В мужеском теле проснулась душа ребёнка -
Принять, пожалеть бордельеров, убийцу, лошадь:
Соцветьем подсолнечным, мхом, жёлтым ртом цыплёнка,
Медовой пчелой тянет шею за смутным солнцем.
За ним одуванами крутят с прокрустов ложа
Мужчины и женщины, барин, слуга, чиновник,
То сходят с ума, разглядевши печать Святого,
То с пеною в перьях валяют – «всех бед виновник!».
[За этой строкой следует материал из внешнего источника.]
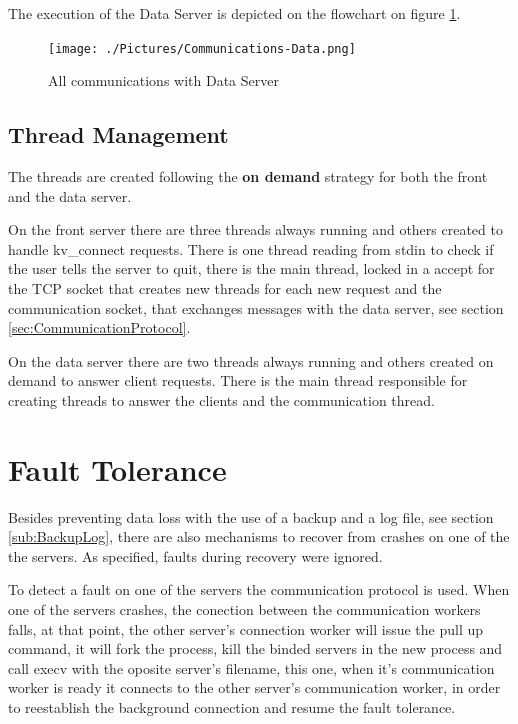 \documentclass[12pt]{article} %
\begin{document}
The execution of the Data Server is depicted on the flowchart on figure \ref{fig:CommunicationsData}.

\begin{figure}[ht]
\centering
\texttt{[image: ./Pictures/Communications-Data.png]}
\caption{All communications with Data Server}\label{fig:CommunicationsData}
\end{figure}

\subsection{Thread Management}
\label{sub:ThreadManagement}

The threads are created following the \textbf{on demand} strategy for both the front and
the data server.

On the front server there are three threads always running and others created
to handle kv\_connect requests. There is one thread reading from stdin to check if
the user tells the server to quit, there is the main thread, locked in a accept for the
TCP socket that creates new threads for each new request and the communication
socket, that exchanges messages with the data server, see section \ref{sec:CommunicationProtocol}.

On the data server there are two threads always running and others created
on demand to answer client requests. There is the main thread responsible for
creating threads to answer the clients and the communication thread.

\section{Fault Tolerance}
\label{sec:FaultTolerance}

Besides preventing data loss with the use of a backup and a log file, see section \ref{sub:BackupLog},
there are also mechanisms to recover from crashes on one of the the servers.
As specified, faults during recovery were ignored.

To detect a fault on one of the servers the communication protocol is used.
When one of the servers crashes, the conection between the communication
workers falls, at that point, the other server's connection worker will issue the pull
up command, it will fork the process, kill the binded servers in the new process and
call execv with the oposite server's filename, this one, when it's communication
worker is ready it connects to the other server's communication worker, in order
to reestablish the background connection and resume the fault tolerance.

\end{document}
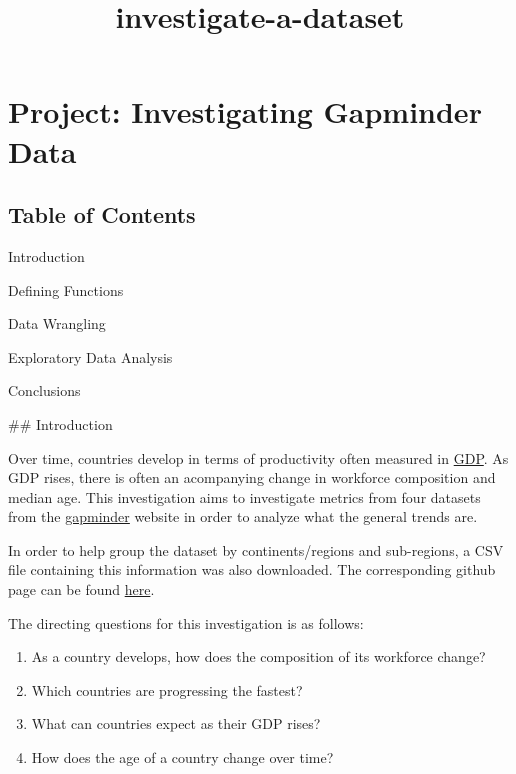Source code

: \documentclass[11pt]{article}
\title{investigate-a-dataset}
\begin{document}
    
    
    \maketitle
    
    

    
    \section{Project: Investigating Gapminder
Data}\label{project-investigating-gapminder-data}

\subsection{Table of Contents}\label{table-of-contents}

Introduction

Defining Functions

Data Wrangling

Exploratory Data Analysis

Conclusions

     \#\# Introduction

Over time, countries develop in terms of productivity often measured in
\href{https://en.wikipedia.org/wiki/Gross_domestic_product}{GDP}. As GDP
rises, there is often an acompanying change in workforce composition and
median age. This investigation aims to investigate metrics from four
datasets from the \href{http://www.gapminder.org/data/}{gapminder}
website in order to analyze what the general trends are.

In order to help group the dataset by continents/regions and
sub-regions, a CSV file containing this information was also downloaded.
The corresponding github page can be found
\href{https://github.com/lukes/ISO-3166-Countries-with-Regional-Codes}{here}.

The directing questions for this investigation is as follows:

\begin{enumerate}
\def\labelenumi{\arabic{enumi}.}
\item
  As a country develops, how does the composition of its workforce
  change?
\item
  Which countries are progressing the fastest?
\item
  What can countries expect as their GDP rises?
\item
  How does the age of a country change over time?
\end{enumerate}
\end{document}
То, вдруг обнаружив страданье, стучат в ладоши,
И мученик, горбясь, с креста вопиёт к пощаде,
То вскладчину рвутся купить дураку калоши,
То тычут в лицо «изувер» и кричат об аде.
«Уж сгинуть с ума, так счастливой», – твердит невеста,
Хохочет красотка и деньги швыряет в топку,
Целует и рвёт, не оставив живого места,
Взапой с душегубом сжирая страстную стопку.
Сам ли ты путаешь, ангел ли, бес тебя вьюжит –
Нам всё равно, если верим и наоборот.
Не разочаровывай, очаровав, безоружных.
Что же ты делаешь?! – Точно, болван. Идиот!
Не сможешь стать Страшным судом – не тревожь распятье,
Стой под крестом, коль не в мужестве сделать выбор,
Не ври каллиграммой, не трогай китайской вазы,
От смерти ко смерти соблазном вводя на дыбы.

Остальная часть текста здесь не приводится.